Toujours fidèle à ses convictions de départ
La conversation démarre étrangement, sur un tas de sujets généraux qui l’intéressent tout autant voire plus que le cinéma, dont il prédit la mort prochaine, du moins dans sa version actuelle. Il faut une bonne vingtaine de minutes avant que l’on aborde Triple 9, son dernier film, réalisé par John Hillcoat (La Route, Des hommes sans loi).
“Mon personnage reste identique de bout en bout”
Affleck y joue un flic intègre manipulé par des collègues véreux, faisant son job aussi bien qu’il le peut, essayant de comprendre dans quel bourbier il a mis les pieds. “Ce qui m’a plu chez ce personnage, explique-t-il, c’est qu’il n’évolue pas. N’importe quel manuel de scénario vous expliquera que c’est un scandale, qu’un personnage doit effectuer un trajet moral, etc. Bullshit. A cause de ça, tous les films se ressemblent. Ce personnage, lui, reste identique de bout en bout, et ça lui donne une grande force je trouve.”
Une honnêteté surprenante à Hollywood
On soumet alors au comédien de 40 ans l’idée que ce personnage lui ressemble un peu, qu’au fond lui non plus n’a pas tellement évolué avec l’âge, qu’il est resté fidèle à ses convictions de départ, à savoir celles d’un maverick essayant de prendre le système à revers…
Mais il reste dubitatif :
“Je ne sais pas si c’est vrai… J’aimerais vous dire que oui, mais en réalité j’ai dû faire plein de compromis, accepter des mauvais films, parfois cachetonner – et je dois encore le faire de temps en temps, faut bien travailler.”

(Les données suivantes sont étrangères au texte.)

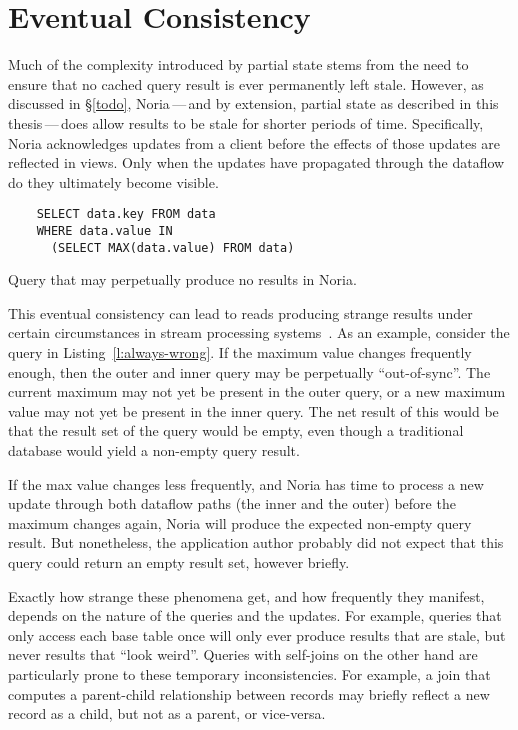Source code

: \section{Eventual Consistency}

Much of the complexity introduced by partial state stems from the need to ensure
that no cached query result is ever permanently left stale. However, as
discussed in \S\ref{todo}, Noria\,---\,and by extension, partial state as
described in this thesis\,---\,does allow results to be stale for shorter
periods of time. Specifically, Noria acknowledges updates from a client before
the effects of those updates are reflected in views. Only when the updates have
propagated through the dataflow do they ultimately become visible.

\begin{listing}[h]
  \begin{verbatim}
    SELECT data.key FROM data
    WHERE data.value IN
      (SELECT MAX(data.value) FROM data)
  \end{verbatim}
  \caption{Query that may perpetually produce no results in Noria.}
  \label{l:always-wrong}
\end{listing}

This eventual consistency can lead to reads producing strange results
under certain circumstances in stream processing
systems~\cite{materialize-eventual}. As an example, consider the query in
Listing~\ref{l:always-wrong}. If the maximum value changes frequently enough,
then the outer and inner query may be perpetually ``out-of-sync''. The current
maximum may not yet be present in the outer query, or a new maximum value may
not yet be present in the inner query. The net result of this would be that the
result set of the query would be empty, even though a traditional database would
yield a non-empty query result.

If the max value changes less frequently, and Noria has time to process a new
update through both dataflow paths (the inner and the outer) before the maximum
changes again, Noria will produce the expected non-empty query result. But
nonetheless, the application author probably did not expect that this query
could return an empty result set, however briefly.

Exactly how strange these phenomena get, and how frequently they manifest,
depends on the nature of the queries and the updates. For example, queries that
only access each base table once will only ever produce results that are stale,
but never results that ``look weird''. Queries with self-joins on the other hand
are particularly prone to these temporary inconsistencies. For example, a join
that computes a parent-child relationship between records may briefly reflect a
new record as a child, but not as a parent, or vice-versa.

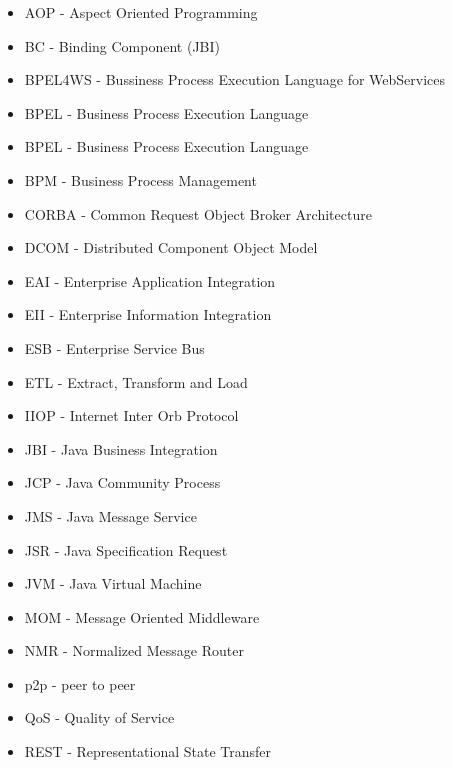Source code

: \begin{itemize}
 
 \item AOP - Aspect Oriented Programming
\item BC - Binding Component (JBI)
\item BPEL4WS - Bussiness Process Execution Language for WebServices
\item BPEL - Business Process Execution Language
\item BPEL - Business Process Execution Language
\item BPM - Business Process Management
\item CORBA - Common Request Object Broker Architecture
\item DCOM - Distributed Component Object Model
\item EAI - Enterprise Application Integration
\item EII - Enterprise Information Integration
\item ESB - Enterprise Service Bus
\item ETL - Extract, Transform and Load
\item IIOP - Internet Inter Orb Protocol
\item JBI - Java Business Integration
\item JCP - Java Community Process
\item JMS - Java Message Service
\item JSR - Java Specification Request
\item JVM - Java Virtual Machine
\item MOM - Message Oriented Middleware
\item NMR - Normalized Message Router
\item p2p - peer to peer
\item QoS - Quality of Service
\item REST - Representational State Transfer

\end{itemize}
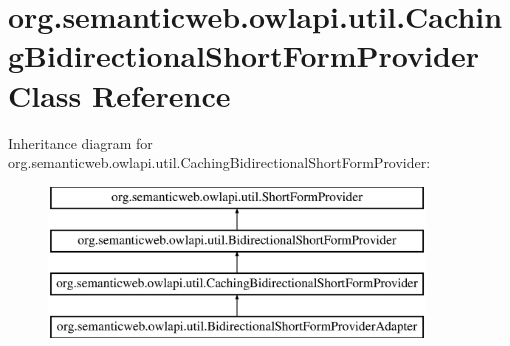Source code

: \hypertarget{classorg_1_1semanticweb_1_1owlapi_1_1util_1_1_caching_bidirectional_short_form_provider}{\section{org.\-semanticweb.\-owlapi.\-util.\-Caching\-Bidirectional\-Short\-Form\-Provider Class Reference}
\label{classorg_1_1semanticweb_1_1owlapi_1_1util_1_1_caching_bidirectional_short_form_provider}
}
Inheritance diagram for org.\-semanticweb.\-owlapi.\-util.\-Caching\-Bidirectional\-Short\-Form\-Provider\-:\begin{figure}[H]
\begin{center}
\leavevmode
\includegraphics[height=4.000000cm]{classorg_1_1semanticweb_1_1owlapi_1_1util_1_1_caching_bidirectional_short_form_provider}
\end{center}
\end{figure}
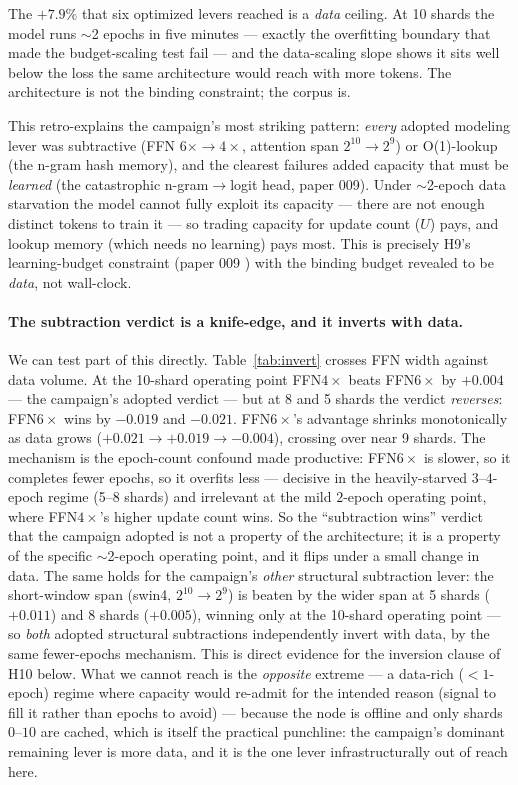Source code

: \documentclass{article}
\begin{document}
The $+7.9\%$ that six optimized levers reached is a \emph{data} ceiling. At 10 shards the model runs $\sim$2 epochs in five minutes --- exactly the overfitting boundary that made the budget-scaling test fail --- and the data-scaling slope shows it sits well below the loss the same architecture would reach with more tokens. The architecture is not the binding constraint; the corpus is.

This retro-explains the campaign's most striking pattern: \emph{every} adopted modeling lever was subtractive (FFN $6\times\to4\times$, attention span $2^{10}\to2^{9}$) or O(1)-lookup (the n-gram hash memory), and the clearest failures added capacity that must be \emph{learned} (the catastrophic n-gram$\to$logit head, paper 009). Under $\sim$2-epoch data starvation the model cannot fully exploit its capacity --- there are not enough distinct tokens to train it --- so trading capacity for update count ($U$) pays, and lookup memory (which needs no learning) pays most. This is precisely H9's learning-budget constraint (paper 009 \cite{ophis2026floor}) with the binding budget revealed to be \emph{data}, not wall-clock.

\paragraph{The subtraction verdict is a knife-edge, and it inverts with data.} We can test part of this directly. Table~\ref{tab:invert} crosses FFN width against data volume. At the 10-shard operating point FFN$4\times$ beats FFN$6\times$ by $+0.004$ --- the campaign's adopted verdict --- but at 8 and 5 shards the verdict \emph{reverses}: FFN$6\times$ wins by $-0.019$ and $-0.021$. FFN$6\times$'s advantage shrinks monotonically as data grows ($+0.021\to+0.019\to-0.004$), crossing over near 9 shards. The mechanism is the epoch-count confound made productive: FFN$6\times$ is slower, so it completes fewer epochs, so it overfits less --- decisive in the heavily-starved $3$--$4$-epoch regime (5--8 shards) and irrelevant at the mild $2$-epoch operating point, where FFN$4\times$'s higher update count wins. So the ``subtraction wins'' verdict that the campaign adopted is not a property of the architecture; it is a property of the specific $\sim$2-epoch operating point, and it flips under a small change in data. The same holds for the campaign's \emph{other} structural subtraction lever: the short-window span (swin4, $2^{10}\to2^{9}$) is beaten by the wider span at 5 shards ($+0.011$) and 8 shards ($+0.005$), winning only at the 10-shard operating point --- so \emph{both} adopted structural subtractions independently invert with data, by the same fewer-epochs mechanism. This is direct evidence for the inversion clause of H10 below. What we cannot reach is the \emph{opposite} extreme --- a data-rich ($<1$-epoch) regime where capacity would re-admit for the intended reason (signal to fill it rather than epochs to avoid) --- because the node is offline and only shards $0$--$10$ are cached, which is itself the practical punchline: the campaign's dominant remaining lever is more data, and it is the one lever infrastructurally out of reach here.
\end{document}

Une telle honnêteté surprend à Hollywood où tout le monde est toujours si fier du travail accompli, officiellement du moins. De fait, sa carrière ressemble à un grand-huit, pourtant lancée sur les rails à bonne vitesse par Gus Van Sant dans Prête à tout en 1995 (aux côtés de Joaquin Phoenix, devenu son beau-frère lorsqu’il épousa Summer Phoenix en 2006).
L’aventure Gerry avec Gus Van Sant
Il enchaîne ensuite des films médiocres ou anecdotiques, à l’exception d’un petit rôle dans Will Hunting en 1997. Ce roman d’apprentissage propulse son grand frère Ben et son meilleur ami Matt Damon aux cimes de la hype, mais lui reste à quai, en attente du prochain train…
C’est en 2002 qu’il fait son premier grand film adulte, Gerry, chef-d’œuvre pour l’éternité dont il est cependant surpris que Les Inrocks l’ait choisi comme un de leurs films préférés des trente dernières années : “C’est-à-dire que personne n’a vu ce film aux Etats-Unis… Pour moi cependant, il a été déterminant.”
“Gus nous a laissés tout écrire, avec Matt, il m’a demandé de filmer des scènes (les timelapses de ciel, depuis ma chambre d’hôtel), fait participer au montage… Il m’a appris qu’il fallait suivre son instinct coûte que coûte, il m’a mis le pied à l’étrier, et donné confiance en moi. Si, aujourd’hui, je veux me consacrer davantage à la réalisation, c’est grâce à lui”.
Le miraculeux millésime 2007
Après ce haut fait d’arme resté, il est vrai, confidentiel, le cas Casey se fait à nouveau indécidable, entre suites bâclées d’Ocean’s Eleven et petit film sympathique de Steve Buscemi (Lonesome Jim). On commence à l’apprécier, mais aucune ligne claire n’apparaît. Jusqu’au miraculeux millésime 2007.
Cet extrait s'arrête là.